Rhino Divan DB reboot idea
Divan DB is my pet database. I created it to scratch an itch [Nitpickers: please note this!], to see if I can create Couch DB like system in .NET. You can read all about it in the following series of posts.
It stalled for a while, mostly because I run into the hard problems (building map/reduce views). But I think that I actually have a better idea, instead of trying to build something that would just mimic Couch DB, a .NET based Document DB is actually a very achievable goal.
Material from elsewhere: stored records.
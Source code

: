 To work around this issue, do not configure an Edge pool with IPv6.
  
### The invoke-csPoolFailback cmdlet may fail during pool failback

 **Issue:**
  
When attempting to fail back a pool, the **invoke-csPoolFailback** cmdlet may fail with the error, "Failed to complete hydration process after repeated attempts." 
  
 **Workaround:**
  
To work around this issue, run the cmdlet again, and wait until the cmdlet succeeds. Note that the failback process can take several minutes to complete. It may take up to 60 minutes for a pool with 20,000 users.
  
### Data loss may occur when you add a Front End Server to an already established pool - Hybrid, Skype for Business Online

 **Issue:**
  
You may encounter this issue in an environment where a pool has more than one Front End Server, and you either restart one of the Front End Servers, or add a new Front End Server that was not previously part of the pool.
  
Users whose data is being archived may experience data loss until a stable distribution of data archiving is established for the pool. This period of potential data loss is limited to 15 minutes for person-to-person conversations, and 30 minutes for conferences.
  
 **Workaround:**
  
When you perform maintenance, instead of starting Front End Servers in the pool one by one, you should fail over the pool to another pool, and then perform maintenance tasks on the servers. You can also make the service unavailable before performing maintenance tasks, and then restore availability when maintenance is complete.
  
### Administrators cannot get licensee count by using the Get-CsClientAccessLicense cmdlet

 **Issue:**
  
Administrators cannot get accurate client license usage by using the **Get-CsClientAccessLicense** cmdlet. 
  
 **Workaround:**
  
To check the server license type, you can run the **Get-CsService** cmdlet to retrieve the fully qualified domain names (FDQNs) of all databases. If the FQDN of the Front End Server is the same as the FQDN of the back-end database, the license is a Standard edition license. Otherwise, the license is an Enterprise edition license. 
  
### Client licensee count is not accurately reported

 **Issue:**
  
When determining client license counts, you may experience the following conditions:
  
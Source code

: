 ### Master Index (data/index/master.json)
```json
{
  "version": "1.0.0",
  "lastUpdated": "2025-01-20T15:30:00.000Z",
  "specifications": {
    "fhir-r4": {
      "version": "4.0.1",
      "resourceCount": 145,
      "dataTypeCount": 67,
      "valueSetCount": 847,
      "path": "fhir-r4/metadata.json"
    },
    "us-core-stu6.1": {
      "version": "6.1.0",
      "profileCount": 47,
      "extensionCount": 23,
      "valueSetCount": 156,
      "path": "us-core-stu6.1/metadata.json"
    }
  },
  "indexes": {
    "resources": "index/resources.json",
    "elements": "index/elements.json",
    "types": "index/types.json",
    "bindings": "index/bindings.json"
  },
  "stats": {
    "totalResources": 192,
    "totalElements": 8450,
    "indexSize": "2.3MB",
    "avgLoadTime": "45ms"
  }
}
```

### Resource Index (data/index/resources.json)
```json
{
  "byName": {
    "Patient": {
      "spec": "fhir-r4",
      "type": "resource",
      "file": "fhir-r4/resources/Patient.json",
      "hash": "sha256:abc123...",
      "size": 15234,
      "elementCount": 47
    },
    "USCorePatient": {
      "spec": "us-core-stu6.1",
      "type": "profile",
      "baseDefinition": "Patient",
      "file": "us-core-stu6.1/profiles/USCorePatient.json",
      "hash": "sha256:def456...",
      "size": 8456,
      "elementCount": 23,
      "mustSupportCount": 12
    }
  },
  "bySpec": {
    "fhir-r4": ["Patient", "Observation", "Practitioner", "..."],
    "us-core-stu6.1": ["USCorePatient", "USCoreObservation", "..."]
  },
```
The way it would work is actually pretty simple, the server would accept Json-formatted documents, like those:
[ { "id": 153, "type": "book", "name": "Storm from the Shadows", "authors": [ "David Weber" ], "categories": [ "SciFi", "Awesome", "You gotta read it" ], "avg_stars": 4.5, "reviews": [13,5423,423,123,512] }, { "id": 1337, "type": "book", "name": "DSLs in Boo", "authors": [ "Ayende Rahien", "Oren Eini" ], "categories": [ "DSL", ".NET", "You REALLY gotta read it" ], "avg_stars": 7, "reviews": [843,214,451] } ]
Querying could be done either by id, or using a query on an index. Indexes can be defined using the following syntax:
var booksByTitle = from book in docs where book.type == "book" select new { book.title };
The fun part here is that this index would be translated into a Lucene index, which means that you could query the index using a query:
Query(“booksByTitle”, “title:Boo”) –> documents that match this query.
As well as apply any & all the usual Lucene tricks.
You don’t get Map/Reduce using this method, but the amount of complexity you have is quite low, and the implementation should take only several days to build.
Thoughts?
Comments
Don't think we missed your little ID number for your own book - I didn't miss it last time either, just didn't have time to comment on it. ;)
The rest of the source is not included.